De representatie en de constructie van post-apartheid Zuid-Afrika in de Nederlandstalige literatuur verdienen aandacht. Na de imagologische studie van Wilfred Jonckheere over dat onderwerp, Van Mafeking tot Robbeneiland. Zuid-Afrika in de Nederlandse literatuur 1896-1996 (1999), kunnen tal van meer recente teksten van Nederlandse en Vlaamse auteurs worden toegevoegd aan de werken waarbij de beeldvorming een centraal aandachtspunt is (oa Adriaan van Dis, Arjen Duinker, Tom Lanoye, Alfred Schaffer, Henk van Woerden en Peter Verhelst). Ook in de omgekeerde richting worden de Lage Landen verbeeld of als setting gebruikt in de Afrikaanstalige literatuur (oa Abraham de Vries, Karel Schoeman, Etienne van Heerden en Marlene van Niekerk). Transnational en Translational Studies leggen de interculturele referenties in beide literaturen bloot. Naast het imagologische perspectief kan daarnaast ook de transnationale intertekstualiteit worden bestudeerd, gaande van mentions en parateksten (bijvoorbeeld de vermelding van Paul van Ostaijen in de poëzie van Breyten Breytenbach en George Weideman) tot citaten, allusies en andere interdiscursieve reminiscenties. Over die onderwerpen van het literaire wisselverkeer tussen Afrikaans en Nederlands heb ik het niet.

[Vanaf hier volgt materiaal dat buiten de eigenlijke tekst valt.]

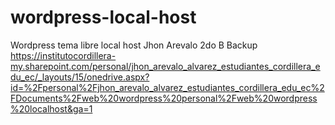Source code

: # wordpress-local-host
Wordpress tema libre local host
Jhon Arevalo
2do B
Backup
https://institutocordillera-my.sharepoint.com/personal/jhon_arevalo_alvarez_estudiantes_cordillera_edu_ec/_layouts/15/onedrive.aspx?id=%2Fpersonal%2Fjhon_arevalo_alvarez_estudiantes_cordillera_edu_ec%2FDocuments%2Fweb%20wordpress%20personal%2Fweb%20wordpress%20localhost&ga=1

Vanuit literair-institutioneel oogpunt is veel te zeggen over de Nederlandse literatuur, bijvoorbeeld in een Zuid-Afrikaanse (Afrikaanstalige) context. De canon van de Nederlandstalige letteren neemt in Zuid-Afrika een andere gedaante aan dan in de Lage Landen. Zuid-Afrikaanse lezers hebben om evidente redenen soms een gelijklopend en meestal een afwijkend beeld van de literatuur in Nederland en Vlaanderen. Geïnteresseerde Afrikaanssprekenden distilleren hun visie op de laaglandse literatuurproductie uit interviews met Nederlandse en Vlaamse schrijvers in Zuid-Afrikaanse media, tijdens literaire festivals zoals Woordfees (Stellenbosch) en Tuin van Digters (Wellington), ter gelegenheid van academische lezingen en universiteitscolleges en natuurlijk de beschikbaarheid van literaire vertalingen. Het dichtersfestival Tuin van Digters, dit jaar van 16 tot 18 september in het sfeervolle Breytenbach Sentrum, programmeerde vorig jaar de Nederlandse respectievelijk Belgische Dichters des Vaderlands Anne Vegter en Charles Ducal. Theo Kemp liet weten dat hij erover nadenkt een Vlaamse component toe te voegen aan het evenement in Wellington. Op het Woordfees in Stellenbosch traden eerder al schrijvers op onder wie Arnon Grunberg, Saskia de Coster, Arjen Duinker, Els Moors, Leonard Nolens, Dirk van Bastelaere, Annelies Verbeke en Tommy Wieringa. En tijdens het Dansende Digtersfees bijj Spier, in een regie van Breyten Breytenbach en Dominique Botha, was in mei 2016 HC ten Berge de Nederlandse gast. In het verleden waren er bijvoorbeeld de geroemde en soms beruchte literaire busreizen die Wium van Zyl organiseerde naar Oudtshoorn en elders. Aan live performances van Nederlandstalige auteurs is geen gebrek in Zuid-Afrika.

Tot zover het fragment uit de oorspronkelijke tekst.